On 20 June 2012 the Court of First Instance granted orders for Fujian-based textile company Hontex International Holdings Co. ("Hontex") to repurchase shares from investors that subscribed for shares in Hontex's IPO or purchased them in the secondary market. The proceedings were brought by the Securities and Futures Commission ("SFC"), which accused Hontex of misleading investors with false and misleading information in its IPO prospectus.
Under the orders, Hontex will offer a total of HK$1.03 billion to minority shareholders in the buyback scheme, which needs to be approved by shareholders. If approved, shareholders may accept or reject the repurchase offer.
This is the first time that the SFC has negotiated a share buyback by a listed company to compensate IPO investors. This result confirms that the SFC can successfully pursue enforcement action directly in the High Court.

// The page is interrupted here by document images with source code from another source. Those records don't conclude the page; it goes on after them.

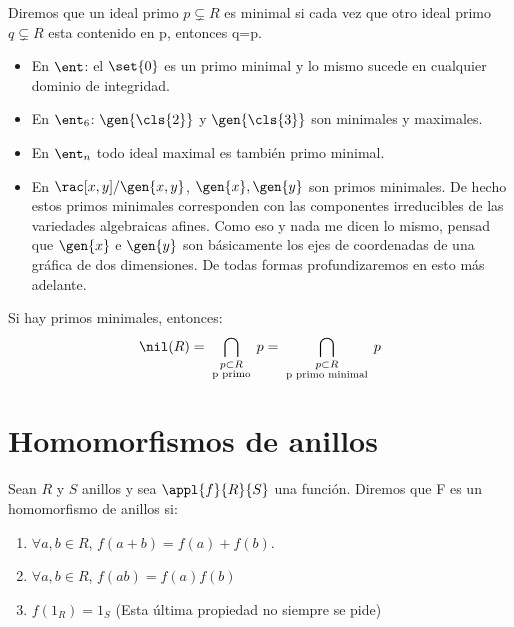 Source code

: \begin{defn}
	Diremos que un ideal primo $p \subsetneq R$ es minimal si cada vez que otro ideal primo $q \subsetneq R$ esta contenido en p, entonces q=p.
\end{defn}

\begin{example}
	\begin{itemize}
		\item En $\ent$: el $\set{0}$ es un primo minimal y lo mismo sucede en cualquier dominio de integridad.
		\item En $\ent_6$: $\gen{\cls{2}}$ y $\gen{\cls{3}}$ son minimales y maximales.
		\item En $\ent_n$ todo ideal maximal es también primo minimal.
		\item En $\rac[x,y]/\gen{x,y}$, $\gen{x},\gen{y}$ son primos minimales. De hecho estos primos minimales corresponden con las componentes irreducibles de las variedades  algebraicas afines. Como eso y nada me dicen lo mismo, pensad que $\gen{x}$ e $\gen{y}$ son básicamente los ejes de coordenadas de una gráfica de dos dimensiones. De todas formas profundizaremos en esto más adelante.
	\end{itemize}
\end{example}

\obs Si hay primos minimales, entonces:
$$ \nil(R)=\bigcap_{\substack{p\subset R \\ \text{ p primo }}} p = \bigcap_{\substack{p\subset R \\ \text{ p primo minimal }}}p $$

\section{Homomorfismos de anillos}

\begin{defn} \label{def:Homomorfismo} Sean $R$ y $S$ anillos y sea $\appl{f}{R}{S}$ una función. Diremos que F es un homomorfismo de anillos si:
\begin{enumerate}
	\item $\forall a,b \in R$, $f(a+b)=f(a)+f(b)$.
	\item $\forall a,b \in R$, $f(ab)=f(a)f(b)$
	\item $f(1_R)=1_S$ (Esta última propiedad no siempre se pide)
\end{enumerate}
\end{defn}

The SFC investigation concerned the flotation of Hontex on the Hong Kong Stock Exchange in December 2009. The SFC investigated claims made in the IPO prospectus, and in March 2010 suspended trading in Hontex's shares and obtained orders freezing the assets of Hontex and certain subsidiaries up to a value of HK$997.4 million. The SFC proceedings were aimed at restoring the funds raised in the IPO to shareholders that acquired IPO shares on the primary or secondary markets.
Proceedings were brought under section 213 of the Securities and Futures Ordinance ("Section 213" of the "SFO"). Section 213 provides that the SFC may apply to the Court of First Instance for orders against a person who has contravened other provisions in the SFO or some provisions in the Companies Ordinance.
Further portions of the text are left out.